↓

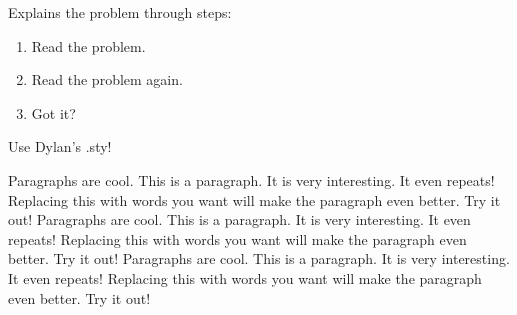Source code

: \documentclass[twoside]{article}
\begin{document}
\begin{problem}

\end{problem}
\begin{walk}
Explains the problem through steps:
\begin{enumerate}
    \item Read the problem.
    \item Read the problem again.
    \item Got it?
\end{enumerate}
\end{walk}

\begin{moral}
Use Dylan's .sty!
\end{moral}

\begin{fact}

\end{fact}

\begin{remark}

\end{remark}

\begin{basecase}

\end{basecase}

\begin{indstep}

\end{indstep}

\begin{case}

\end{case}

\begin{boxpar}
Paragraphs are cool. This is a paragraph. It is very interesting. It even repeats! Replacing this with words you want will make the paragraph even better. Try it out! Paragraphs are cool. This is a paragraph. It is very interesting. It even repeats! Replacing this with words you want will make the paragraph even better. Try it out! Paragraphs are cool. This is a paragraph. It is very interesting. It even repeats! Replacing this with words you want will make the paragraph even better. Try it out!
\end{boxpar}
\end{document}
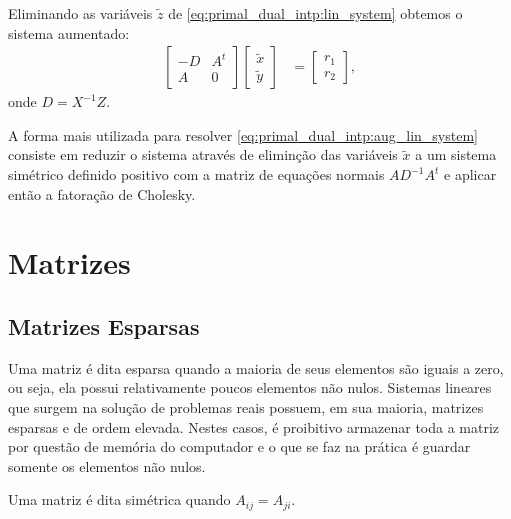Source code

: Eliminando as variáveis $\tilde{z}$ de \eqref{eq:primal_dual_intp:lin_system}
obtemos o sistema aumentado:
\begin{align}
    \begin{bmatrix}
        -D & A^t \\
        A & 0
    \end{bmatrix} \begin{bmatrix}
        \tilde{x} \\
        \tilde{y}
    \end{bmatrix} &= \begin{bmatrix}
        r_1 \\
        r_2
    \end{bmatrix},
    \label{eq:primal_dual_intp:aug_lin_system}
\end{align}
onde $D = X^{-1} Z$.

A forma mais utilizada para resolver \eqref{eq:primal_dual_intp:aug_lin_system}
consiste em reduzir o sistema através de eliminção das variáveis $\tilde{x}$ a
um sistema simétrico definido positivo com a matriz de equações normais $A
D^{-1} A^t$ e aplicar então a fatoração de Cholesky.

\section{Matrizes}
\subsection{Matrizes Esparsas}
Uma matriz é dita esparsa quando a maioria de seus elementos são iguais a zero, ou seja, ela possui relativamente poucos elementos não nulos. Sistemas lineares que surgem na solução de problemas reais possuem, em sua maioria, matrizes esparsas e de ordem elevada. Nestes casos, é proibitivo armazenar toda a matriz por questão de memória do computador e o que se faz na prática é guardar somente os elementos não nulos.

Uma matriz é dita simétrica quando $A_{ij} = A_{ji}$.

↑
↓

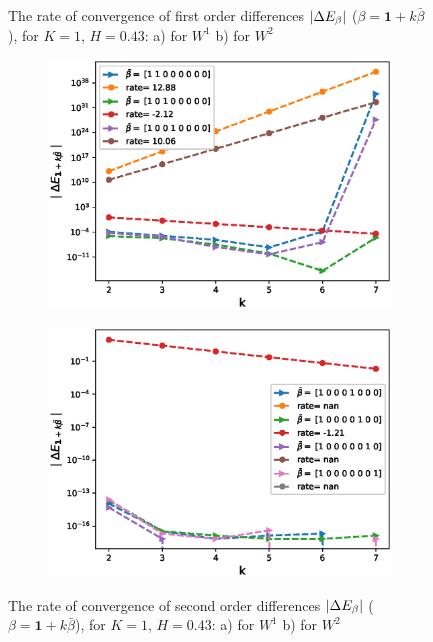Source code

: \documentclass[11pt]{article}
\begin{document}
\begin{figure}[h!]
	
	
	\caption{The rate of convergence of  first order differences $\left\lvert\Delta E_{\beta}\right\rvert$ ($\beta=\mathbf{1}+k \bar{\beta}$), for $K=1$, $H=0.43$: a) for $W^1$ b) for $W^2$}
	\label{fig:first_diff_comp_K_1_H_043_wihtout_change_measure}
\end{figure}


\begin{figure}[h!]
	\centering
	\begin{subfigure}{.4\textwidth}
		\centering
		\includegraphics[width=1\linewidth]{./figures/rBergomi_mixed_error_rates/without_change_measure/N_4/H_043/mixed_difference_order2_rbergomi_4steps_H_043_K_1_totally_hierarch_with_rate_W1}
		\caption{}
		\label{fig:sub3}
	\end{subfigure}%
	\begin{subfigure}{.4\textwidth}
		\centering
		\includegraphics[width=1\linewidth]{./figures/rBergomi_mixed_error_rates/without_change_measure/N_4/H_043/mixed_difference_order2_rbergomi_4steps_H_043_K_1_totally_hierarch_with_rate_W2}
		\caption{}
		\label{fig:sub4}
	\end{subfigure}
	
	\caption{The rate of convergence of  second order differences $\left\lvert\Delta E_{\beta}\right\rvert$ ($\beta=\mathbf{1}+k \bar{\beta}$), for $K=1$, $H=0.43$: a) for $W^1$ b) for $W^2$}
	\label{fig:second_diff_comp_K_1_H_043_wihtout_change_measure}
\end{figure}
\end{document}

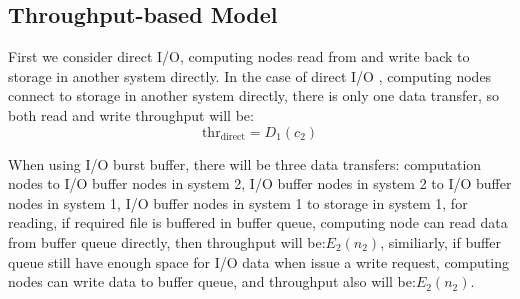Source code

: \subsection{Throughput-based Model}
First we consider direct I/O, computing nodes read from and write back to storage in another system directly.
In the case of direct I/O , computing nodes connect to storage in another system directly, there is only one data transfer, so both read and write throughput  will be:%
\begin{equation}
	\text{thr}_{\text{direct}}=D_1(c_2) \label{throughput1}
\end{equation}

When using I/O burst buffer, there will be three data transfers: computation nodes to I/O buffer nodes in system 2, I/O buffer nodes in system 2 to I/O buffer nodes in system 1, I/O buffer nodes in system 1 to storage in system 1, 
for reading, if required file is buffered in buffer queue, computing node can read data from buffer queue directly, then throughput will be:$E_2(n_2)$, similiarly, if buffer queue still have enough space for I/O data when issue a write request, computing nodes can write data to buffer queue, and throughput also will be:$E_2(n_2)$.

↑
↓

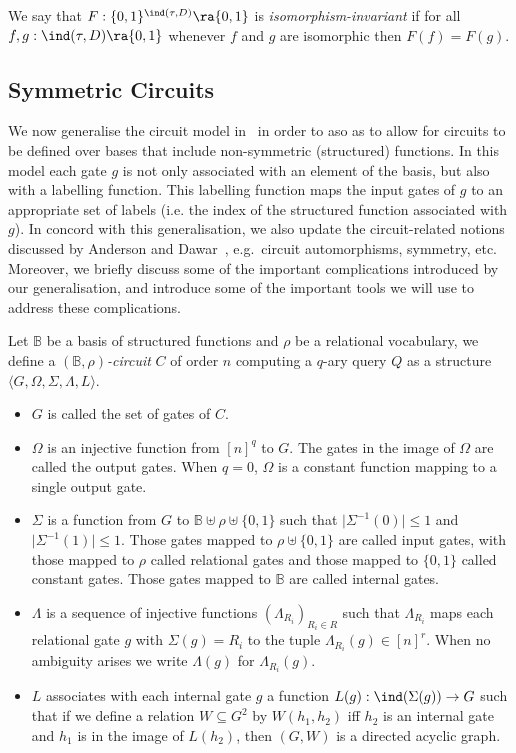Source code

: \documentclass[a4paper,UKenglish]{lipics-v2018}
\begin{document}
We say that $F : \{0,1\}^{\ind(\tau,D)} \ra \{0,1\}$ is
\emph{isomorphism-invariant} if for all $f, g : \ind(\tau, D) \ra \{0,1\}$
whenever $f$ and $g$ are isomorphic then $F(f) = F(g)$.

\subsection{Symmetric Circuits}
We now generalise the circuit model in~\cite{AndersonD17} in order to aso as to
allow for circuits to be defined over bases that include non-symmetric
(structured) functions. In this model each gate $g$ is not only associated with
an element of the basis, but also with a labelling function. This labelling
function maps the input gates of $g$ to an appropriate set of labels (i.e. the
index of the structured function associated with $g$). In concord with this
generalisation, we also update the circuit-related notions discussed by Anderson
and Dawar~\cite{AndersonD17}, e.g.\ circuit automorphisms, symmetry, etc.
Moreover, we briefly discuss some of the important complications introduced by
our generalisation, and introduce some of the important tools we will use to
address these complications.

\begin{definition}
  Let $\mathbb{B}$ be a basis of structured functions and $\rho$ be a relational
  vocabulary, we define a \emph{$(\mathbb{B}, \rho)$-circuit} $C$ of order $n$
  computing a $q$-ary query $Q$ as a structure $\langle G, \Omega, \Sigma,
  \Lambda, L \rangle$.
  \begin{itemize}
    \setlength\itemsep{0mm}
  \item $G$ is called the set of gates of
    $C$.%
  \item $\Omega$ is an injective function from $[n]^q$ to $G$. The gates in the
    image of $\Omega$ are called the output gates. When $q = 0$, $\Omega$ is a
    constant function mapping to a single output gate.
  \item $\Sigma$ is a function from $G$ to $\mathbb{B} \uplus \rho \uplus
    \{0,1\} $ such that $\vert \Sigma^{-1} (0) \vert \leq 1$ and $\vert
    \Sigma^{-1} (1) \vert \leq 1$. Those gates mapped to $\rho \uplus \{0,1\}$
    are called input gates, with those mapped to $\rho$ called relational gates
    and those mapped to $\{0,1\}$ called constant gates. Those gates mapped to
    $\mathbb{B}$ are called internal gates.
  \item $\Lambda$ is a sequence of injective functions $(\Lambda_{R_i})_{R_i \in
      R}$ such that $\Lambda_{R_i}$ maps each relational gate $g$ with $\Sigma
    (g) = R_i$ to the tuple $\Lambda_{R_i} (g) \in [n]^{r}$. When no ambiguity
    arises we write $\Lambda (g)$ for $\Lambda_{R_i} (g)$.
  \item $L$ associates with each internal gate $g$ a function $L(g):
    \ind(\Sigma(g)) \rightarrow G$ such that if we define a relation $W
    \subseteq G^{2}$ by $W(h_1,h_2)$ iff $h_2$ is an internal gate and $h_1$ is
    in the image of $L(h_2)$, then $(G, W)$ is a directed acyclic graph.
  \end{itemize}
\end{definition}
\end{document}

↑

▸ About this task
Copy each line in the data that holds the word "generalisation".

▸ Your response
generalisation, we also update the circuit-related notions discussed by Anderson
our generalisation, and introduce some of the important tools we will use to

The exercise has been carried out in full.